Tell you which pages are slow. Find pages with broken links, internal server errors, and any other problem that is accompanied by an HTTP response code other than 200.
We have no way of testing the semantic correctness of a page's content. Your .TCL script can return complete gibberish, and the crawler will happily report that all is well as long as it gets an HTTP return code of 200.
Also, forms are currently ignored (meaning that a page only reachable via a POST will not get profiled), and no validation is done on the returned HTML. Both these things may change, though. See 'Possible Improvements', below.
The system consists of two parts:
The crawler is a fairly dumb program that takes a few arguments specifying hostname, count of hits to perform, login information, and a few other things. It then goes through a fairly straightforward sequence of actions:
(Actually, it's a bit more complicated than this, when you get into
issues like reacting to error codes returned by the server and preventing
the crawler from getting 'trapped' in a small subset of the site. If you
want more detail, browse the source, with
particular attention to the profile_site function.)
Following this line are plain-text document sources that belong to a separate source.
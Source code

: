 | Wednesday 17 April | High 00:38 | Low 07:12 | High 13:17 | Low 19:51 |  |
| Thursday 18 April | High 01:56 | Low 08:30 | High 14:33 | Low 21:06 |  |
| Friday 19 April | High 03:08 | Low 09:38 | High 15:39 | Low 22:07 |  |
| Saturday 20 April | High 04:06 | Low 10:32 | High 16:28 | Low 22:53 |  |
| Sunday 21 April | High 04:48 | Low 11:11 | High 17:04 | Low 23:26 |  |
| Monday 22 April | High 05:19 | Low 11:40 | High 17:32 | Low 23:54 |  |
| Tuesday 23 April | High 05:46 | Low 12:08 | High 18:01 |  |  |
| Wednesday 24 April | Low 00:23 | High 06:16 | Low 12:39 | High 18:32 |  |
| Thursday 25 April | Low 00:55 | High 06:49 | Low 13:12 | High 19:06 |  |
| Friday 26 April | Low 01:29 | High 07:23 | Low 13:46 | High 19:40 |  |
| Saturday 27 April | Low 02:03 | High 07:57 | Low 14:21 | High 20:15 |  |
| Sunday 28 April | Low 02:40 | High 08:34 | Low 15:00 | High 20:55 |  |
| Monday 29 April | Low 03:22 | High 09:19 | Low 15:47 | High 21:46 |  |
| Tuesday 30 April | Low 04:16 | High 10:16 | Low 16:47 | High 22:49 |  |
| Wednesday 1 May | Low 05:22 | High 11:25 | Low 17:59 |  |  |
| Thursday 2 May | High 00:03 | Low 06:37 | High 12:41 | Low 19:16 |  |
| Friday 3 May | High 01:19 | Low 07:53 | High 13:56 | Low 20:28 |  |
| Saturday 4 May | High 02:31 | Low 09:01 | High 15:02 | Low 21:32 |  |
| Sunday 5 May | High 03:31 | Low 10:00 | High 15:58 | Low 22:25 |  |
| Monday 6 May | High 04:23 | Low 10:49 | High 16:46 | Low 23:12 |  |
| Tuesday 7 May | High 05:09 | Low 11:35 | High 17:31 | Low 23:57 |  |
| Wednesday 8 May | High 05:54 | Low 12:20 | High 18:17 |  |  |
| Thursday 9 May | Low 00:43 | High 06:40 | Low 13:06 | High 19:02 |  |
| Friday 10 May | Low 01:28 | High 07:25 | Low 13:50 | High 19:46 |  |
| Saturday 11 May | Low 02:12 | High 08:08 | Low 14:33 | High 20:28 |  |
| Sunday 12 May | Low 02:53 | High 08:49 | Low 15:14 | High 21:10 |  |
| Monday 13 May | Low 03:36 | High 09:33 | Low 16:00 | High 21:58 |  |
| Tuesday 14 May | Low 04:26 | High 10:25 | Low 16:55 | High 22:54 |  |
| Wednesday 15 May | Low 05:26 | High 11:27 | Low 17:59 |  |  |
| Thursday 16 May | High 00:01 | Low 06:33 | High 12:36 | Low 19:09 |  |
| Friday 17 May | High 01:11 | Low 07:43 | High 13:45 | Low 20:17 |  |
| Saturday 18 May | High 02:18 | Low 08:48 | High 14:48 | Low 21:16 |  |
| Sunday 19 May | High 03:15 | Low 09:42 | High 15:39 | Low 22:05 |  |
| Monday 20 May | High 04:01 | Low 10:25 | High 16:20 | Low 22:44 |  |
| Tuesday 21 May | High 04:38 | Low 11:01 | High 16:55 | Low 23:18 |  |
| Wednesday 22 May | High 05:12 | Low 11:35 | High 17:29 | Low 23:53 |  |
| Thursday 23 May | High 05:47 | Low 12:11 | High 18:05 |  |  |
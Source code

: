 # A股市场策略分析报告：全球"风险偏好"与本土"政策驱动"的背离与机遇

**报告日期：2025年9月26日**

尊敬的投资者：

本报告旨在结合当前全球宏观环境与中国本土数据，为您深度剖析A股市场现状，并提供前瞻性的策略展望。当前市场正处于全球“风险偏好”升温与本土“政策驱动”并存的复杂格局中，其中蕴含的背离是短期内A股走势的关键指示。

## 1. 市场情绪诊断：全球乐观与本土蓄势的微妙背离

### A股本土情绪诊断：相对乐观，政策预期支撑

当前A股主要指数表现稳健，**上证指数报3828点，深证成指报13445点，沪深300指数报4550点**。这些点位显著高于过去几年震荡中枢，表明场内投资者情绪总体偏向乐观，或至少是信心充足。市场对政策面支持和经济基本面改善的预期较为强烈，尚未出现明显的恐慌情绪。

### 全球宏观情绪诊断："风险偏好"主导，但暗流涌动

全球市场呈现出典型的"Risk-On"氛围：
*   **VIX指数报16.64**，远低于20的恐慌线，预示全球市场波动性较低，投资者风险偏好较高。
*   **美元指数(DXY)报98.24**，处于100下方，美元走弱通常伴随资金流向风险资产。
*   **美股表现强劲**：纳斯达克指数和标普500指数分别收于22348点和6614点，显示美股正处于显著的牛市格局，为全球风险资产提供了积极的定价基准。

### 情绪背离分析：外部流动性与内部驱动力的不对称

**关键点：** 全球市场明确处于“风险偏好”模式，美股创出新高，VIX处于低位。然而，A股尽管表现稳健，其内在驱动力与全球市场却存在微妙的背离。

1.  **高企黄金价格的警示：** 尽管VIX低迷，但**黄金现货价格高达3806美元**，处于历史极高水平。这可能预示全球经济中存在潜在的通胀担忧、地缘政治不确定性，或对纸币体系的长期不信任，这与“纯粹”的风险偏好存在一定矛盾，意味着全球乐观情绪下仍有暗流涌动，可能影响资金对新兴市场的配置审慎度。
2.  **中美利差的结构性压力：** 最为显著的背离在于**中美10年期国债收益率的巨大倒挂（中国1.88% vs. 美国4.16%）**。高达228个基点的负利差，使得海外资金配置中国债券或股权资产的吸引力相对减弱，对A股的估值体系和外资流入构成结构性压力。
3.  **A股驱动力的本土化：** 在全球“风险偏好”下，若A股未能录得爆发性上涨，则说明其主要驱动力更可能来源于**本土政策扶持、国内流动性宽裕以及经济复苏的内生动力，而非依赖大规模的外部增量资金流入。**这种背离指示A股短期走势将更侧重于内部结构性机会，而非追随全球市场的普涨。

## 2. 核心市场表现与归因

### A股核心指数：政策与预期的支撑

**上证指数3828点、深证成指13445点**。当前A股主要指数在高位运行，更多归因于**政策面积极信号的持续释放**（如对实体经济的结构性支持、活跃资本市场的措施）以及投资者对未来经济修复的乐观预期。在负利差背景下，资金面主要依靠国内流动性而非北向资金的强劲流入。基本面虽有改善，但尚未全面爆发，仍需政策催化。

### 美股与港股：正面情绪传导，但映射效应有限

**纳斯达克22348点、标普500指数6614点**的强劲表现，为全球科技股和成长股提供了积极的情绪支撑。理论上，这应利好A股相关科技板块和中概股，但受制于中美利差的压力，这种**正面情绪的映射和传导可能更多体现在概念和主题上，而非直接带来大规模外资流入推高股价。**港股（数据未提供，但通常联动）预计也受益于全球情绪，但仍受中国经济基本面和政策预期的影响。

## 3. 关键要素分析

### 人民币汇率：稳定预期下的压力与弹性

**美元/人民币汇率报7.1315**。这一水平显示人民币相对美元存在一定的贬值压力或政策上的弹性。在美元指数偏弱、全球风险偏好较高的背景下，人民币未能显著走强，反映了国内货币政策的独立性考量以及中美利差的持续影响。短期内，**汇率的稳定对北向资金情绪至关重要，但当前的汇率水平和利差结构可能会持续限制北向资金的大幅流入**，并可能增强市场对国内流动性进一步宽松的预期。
The log file stored by the crawler contains mostly just raw data about response codes and times for the pages it fetches. Making effective use of this data requires tools for browsing and generating summaries of the data. This is where a new set of pages at /admin/profile comes in. On these pages, developers can upload log files generated by the Python script. The data from the logs is entered into a database table, and views on the data that summarize by fairly arbitrary criteria can be created.
The first step to using the profiling system is to record a dataset, using the crawler script, named 'profile_acs_site'. This script is written in Python; running it requires that you have Python v1.5.2 installed on your system. The default Red Hat install seems to include Python by default. If your system doesn't already have Python, you can download it from the official Python website. All library modules needed by the script should be included in the standard Python distribution.
The format of the command line to record a profile is:
profile_acs_site -profile (host) (path) (count) (outfile) [(logon)] [(illegal_urls)]
Let's take this apart:
Here's a sample command line I would use to crawl the WineAccess website starting from the path '/', for 10000 hits, recording output in the file 'walog', logging in to the site as 'burdell@gatech.edu', and avoiding links to pages under /static (or, implicitly, /register):
profile_acs_site -profile www.wineaccess.com / 10000 walog \
-acs burdell@gatech.edu thegoodword "/static"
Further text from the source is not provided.